I think the article assumes that you don't have any money in taxable and that you have to choose between the IRA and SS.

I still think it's better to consume the taxable first. In my situation, I'll have little income from 62-70 and will be living on taxable only. I can then move some money up to my deduction limit from my IRA to a Roth and not pay taxes at all. I'll do this for 8 years and it will definitely lower my RMD by the time I'm 71.

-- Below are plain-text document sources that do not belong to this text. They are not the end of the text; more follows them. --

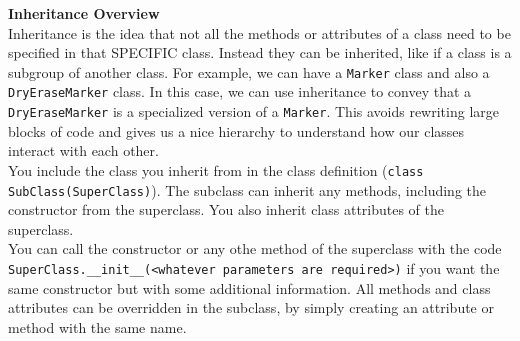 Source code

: \textbf{Inheritance Overview} \\
Inheritance is the idea that not all the methods or attributes of a class need to be specified in that SPECIFIC class. Instead they can be inherited, like if a class is a subgroup of another class.
For example, we can have a \lstinline{Marker} class and also a \lstinline{DryEraseMarker} class. In this case, we can use inheritance to convey that a \lstinline{DryEraseMarker} is a specialized version of a \lstinline{Marker}.
This avoids rewriting large blocks of code and gives us a nice hierarchy to understand how our classes interact with each other. \\

You include the class you inherit from in the class definition (\lstinline{class SubClass(SuperClass)}). The subclass can inherit any methods, including the constructor from the superclass. You also inherit class attributes of the superclass. \\
You can call the constructor or any othe method of the superclass with the code \lstinline{SuperClass.__init__(<whatever parameters are required>)} if you want the same constructor but with some additional information. All methods and class attributes can be overridden in the subclass, by simply creating an attribute or method with the same name. \\\\
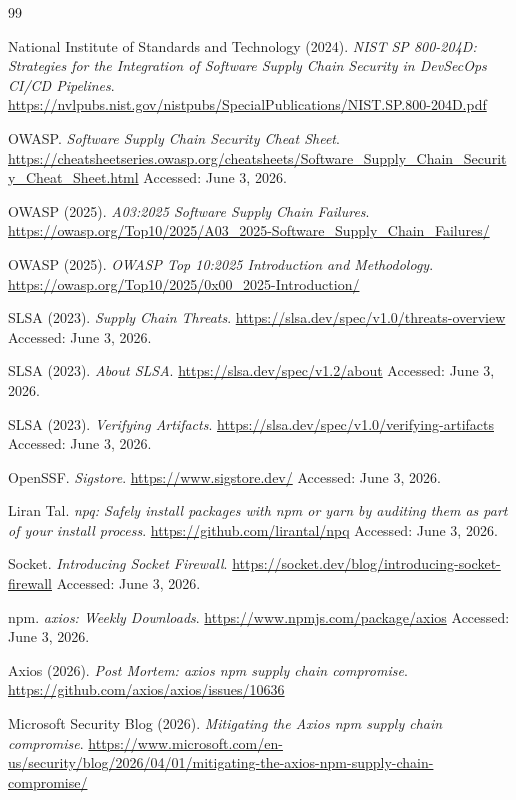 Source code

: \documentclass[12pt,a4paper]{article}
\begin{document}
\newpage
\begin{thebibliography}{99}
\raggedright

National Institute of Standards and Technology (2024).
\textit{NIST SP 800-204D: Strategies for the Integration of Software Supply Chain Security in DevSecOps CI/CD Pipelines}.
\url{https://nvlpubs.nist.gov/nistpubs/SpecialPublications/NIST.SP.800-204D.pdf}

OWASP.
\textit{Software Supply Chain Security Cheat Sheet}.
\url{https://cheatsheetseries.owasp.org/cheatsheets/Software_Supply_Chain_Security_Cheat_Sheet.html}
Accessed: June 3, 2026.

OWASP (2025).
\textit{A03:2025 Software Supply Chain Failures}.
\url{https://owasp.org/Top10/2025/A03_2025-Software_Supply_Chain_Failures/}

OWASP (2025).
\textit{OWASP Top 10:2025 Introduction and Methodology}.
\url{https://owasp.org/Top10/2025/0x00_2025-Introduction/}

SLSA (2023).
\textit{Supply Chain Threats}.
\url{https://slsa.dev/spec/v1.0/threats-overview}
Accessed: June 3, 2026.

SLSA (2023).
\textit{About SLSA}.
\url{https://slsa.dev/spec/v1.2/about}
Accessed: June 3, 2026.

SLSA (2023).
\textit{Verifying Artifacts}.
\url{https://slsa.dev/spec/v1.0/verifying-artifacts}
Accessed: June 3, 2026.

OpenSSF.
\textit{Sigstore}.
\url{https://www.sigstore.dev/}
Accessed: June 3, 2026.

Liran Tal.
\textit{npq: Safely install packages with npm or yarn by auditing them as part of your install process}.
\url{https://github.com/lirantal/npq}
Accessed: June 3, 2026.

Socket.
\textit{Introducing Socket Firewall}.
\url{https://socket.dev/blog/introducing-socket-firewall}
Accessed: June 3, 2026.

npm.
\textit{axios: Weekly Downloads}.
\url{https://www.npmjs.com/package/axios}
Accessed: June 3, 2026.

Axios (2026).
\textit{Post Mortem: axios npm supply chain compromise}.
\url{https://github.com/axios/axios/issues/10636}

Microsoft Security Blog (2026).
\textit{Mitigating the Axios npm supply chain compromise}.
\url{https://www.microsoft.com/en-us/security/blog/2026/04/01/mitigating-the-axios-npm-supply-chain-compromise/}


\end{thebibliography}
\end{document}
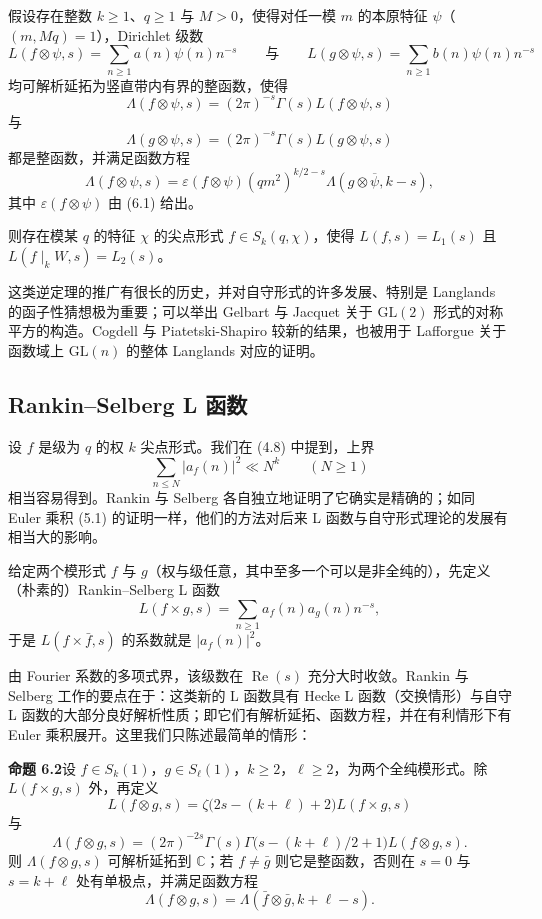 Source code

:假设存在整数 $k\ge1$、$q\ge1$ 与 $M>0$，使得对任一模 $m$ 的本原特征 $\psi$（$(m,Mq)=1$），Dirichlet 级数
\[
L(f\otimes\psi,s)=\sum_{n\ge1}a(n)\psi(n)n^{-s}\qquad\text{与}\qquad L(g\otimes\psi,s)=\sum_{n\ge1}b(n)\psi(n)n^{-s}
\]
均可解析延拓为竖直带内有界的整函数，使得
\[
\Lambda(f\otimes\psi,s)=(2\pi)^{-s}\Gamma(s)L(f\otimes\psi,s)
\]
与
\[
\Lambda(g\otimes\psi,s)=(2\pi)^{-s}\Gamma(s)L(g\otimes\psi,s)
\]
都是整函数，并满足函数方程
\[
\Lambda(f\otimes\psi,s)=\varepsilon(f\otimes\psi)(qm^{2})^{k/2-s}\Lambda(g\otimes\overline{\psi},k-s),
\]
其中 $\varepsilon(f\otimes\psi)$ 由 (6.1) 给出。

则存在模某 $q$ 的特征 $\chi$ 的尖点形式 $f\in S_{k}(q,\chi)$，使得 $L(f,s)=L_{1}(s)$ 且 $L(f\mid_{k}W,s)=L_{2}(s)$。

这类逆定理的推广有很长的历史，并对自守形式的许多发展、特别是 Langlands 的函子性猜想极为重要；可以举出 Gelbart 与 Jacquet 关于 $\mathrm{GL}(2)$ 形式的对称平方的构造。Cogdell 与 Piatetski-Shapiro 较新的结果，也被用于 Lafforgue 关于函数域上 $\mathrm{GL}(n)$ 的整体 Langlands 对应的证明。

\subsection{Rankin--Selberg L 函数}\label{c3:sec:6.2}

设 $f$ 是级为 $q$ 的权 $k$ 尖点形式。我们在 (4.8) 中提到，上界
\[
\sum_{n\le N}|a_{f}(n)|^{2}\ll N^{k}\qquad(N\ge1)
\]
相当容易得到。Rankin 与 Selberg 各自独立地证明了它确实是精确的；如同 Euler 乘积 (5.1) 的证明一样，他们的方法对后来 L 函数与自守形式理论的发展有相当大的影响。

给定两个模形式 $f$ 与 $g$（权与级任意，其中至多一个可以是非全纯的），先定义（朴素的）Rankin--Selberg L 函数
\[
L(f\times g,s)=\sum_{n\ge1}a_{f}(n)a_{g}(n)n^{-s},
\]
于是 $L(f\times\bar f,s)$ 的系数就是 $|a_{f}(n)|^{2}$。

由 Fourier 系数的多项式界，该级数在 $\operatorname{Re}(s)$ 充分大时收敛。Rankin 与 Selberg 工作的要点在于：这类新的 L 函数具有 Hecke L 函数（交换情形）与自守 L 函数的大部分良好解析性质；即它们有解析延拓、函数方程，并在有利情形下有 Euler 乘积展开。这里我们只陈述最简单的情形：

\par\medskip\noindent\textbf{命题 6.2}\quad 设 $f\in S_{k}(1)$，$g\in S_{\ell}(1)$，$k\ge2$，$\ell\ge2$，为两个全纯模形式。除 $L(f\times g,s)$ 外，再定义
\[
L(f\otimes g,s)=\zeta\bigl(2s-(k+\ell)+2\bigr)L(f\times g,s)
\]
与
\[
\Lambda(f\otimes g,s)=(2\pi)^{-2s}\Gamma(s)\Gamma\bigl(s-(k+\ell)/2+1\bigr)L(f\otimes g,s).
\]
则 $\Lambda(f\otimes g,s)$ 可解析延拓到 $\mathbb{C}$；若 $f\ne\bar g$ 则它是整函数，否则在 $s=0$ 与 $s=k+\ell$ 处有单极点，并满足函数方程
\[
\Lambda(f\otimes g,s)=\Lambda(\bar f\otimes\bar g,k+\ell-s).
\]

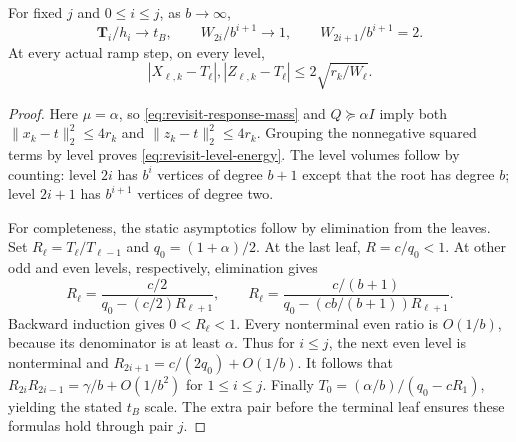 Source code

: \begin{lemma}
\label{lem:revisit-level-scales}
For fixed $j$ and $0\leq i\leq j$, as $b\to\infty$,
\[
 \mathbf T_i/h_i\longrightarrow t_B,\qquad
 W_{2i}/b^{i+1}\longrightarrow1,\qquad
 W_{2i+1}/b^{i+1}=2.
\]
At every actual ramp step, on every level,
\begin{equation}
 |X_{\ell,k}-T_\ell|,
 |Z_{\ell,k}-T_\ell|\leq2\sqrt{r_k/W_\ell}.
 \label{eq:revisit-level-energy}
\end{equation}
\end{lemma}
\begin{proof}
Here $\mu=\alpha$, so \cref{eq:revisit-response-mass} and
$Q\succeq\alpha I$ imply both
$\|x_k-t\|_2^2\leq4r_k$ and $\|z_k-t\|_2^2\leq4r_k$.
Grouping the nonnegative squared terms by level proves
\cref{eq:revisit-level-energy}. The level volumes follow by counting:
level $2i$ has $b^i$ vertices of degree $b+1$ except that the root has
degree $b$; level $2i+1$ has $b^{i+1}$ vertices of degree two.

For completeness, the static asymptotics follow by elimination from the
leaves. Set $R_\ell=T_\ell/T_{\ell-1}$ and $q_0=(1+\alpha)/2$.
At the last leaf, $R=c/q_0<1$. At other odd and even levels,
respectively, elimination gives
\[
 R_\ell=\frac{c/2}{q_0-(c/2)R_{\ell+1}},\qquad
 R_\ell=\frac{c/(b+1)}{q_0-(cb/(b+1))R_{\ell+1}}.
\]
Backward induction gives $0<R_\ell<1$. Every nonterminal even ratio
is $O(1/b)$, because its denominator is at least $\alpha$.
Thus for $i\leq j$, the next even level is nonterminal and
$R_{2i+1}=c/(2q_0)+O(1/b)$. It follows that
$R_{2i}R_{2i-1}=\gamma/b+O(1/b^2)$ for $1\leq i\leq j$.
Finally $T_0=(\alpha/b)/(q_0-cR_1)$, yielding the stated $t_B$ scale.
The extra pair before the terminal leaf ensures these formulas hold
through pair $j$.
\end{proof}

There are so many good reasons for delaying SS to age 70 now, that it becoming almost a no-brainer. Because I won't have much of an income before reaching Medicare, The new Obamacares Health Plan offers Insurance Subsidies based entirely on Income. Not Net Worth. According to this calculator Health Reform Subsidy Calculator - Kaiser Health Reform - The Savings are tremendous and makes planning for Health Care Insurance in retirement a Piece of Cake now. They took away my Veterans benefits in 2001, so I have no problems at all accepting these Subsidies!

Not just consume the taxable, but do Roth conversions as well, up to a lower tax bracket. In your case this would look sort of like taking expenses from the IRA but putting some of your taxable money into a Roth. No problem spending from a Roth as needed since it has no tax consequences, though be careful not to run afoul of the 5-year rule. Even better than saving your taxable money. Of course, your tax situation may vary.


C-T thanks for the link (haven't seen posts from you in a long time?) I get Medicare next year, and the time to decide about supplemental plans is fast approaching. I can imagine that whole landscape will be shifting too in the months ahead. Who knows...

Things do get complicated even when your situation is basically simple. It's my understanding that I can contribute to Roth next year because DW will have a few month's income before she retires. Conversions after that have not been addressed yet by the FA, so I'll raise the question.
I believe taxes on SS will be less if we do the IRA w'drawals she recommends, and RMDs will be less for sure. But I'd like a more granular analysis before I sign up.
 
I don't understand why a lot of people think you have a tap a certain kind of account "first". If you look at calculators such as the one found at www.i-orp.com the answer seems to be: tap all accounts simultaneously with the amounts set up to give you the lowest possible taxes.

So the question is never "Which to tap first?"; instead the question is "How much of each account type to tap including how much to convert from IRA to Roth IRA?"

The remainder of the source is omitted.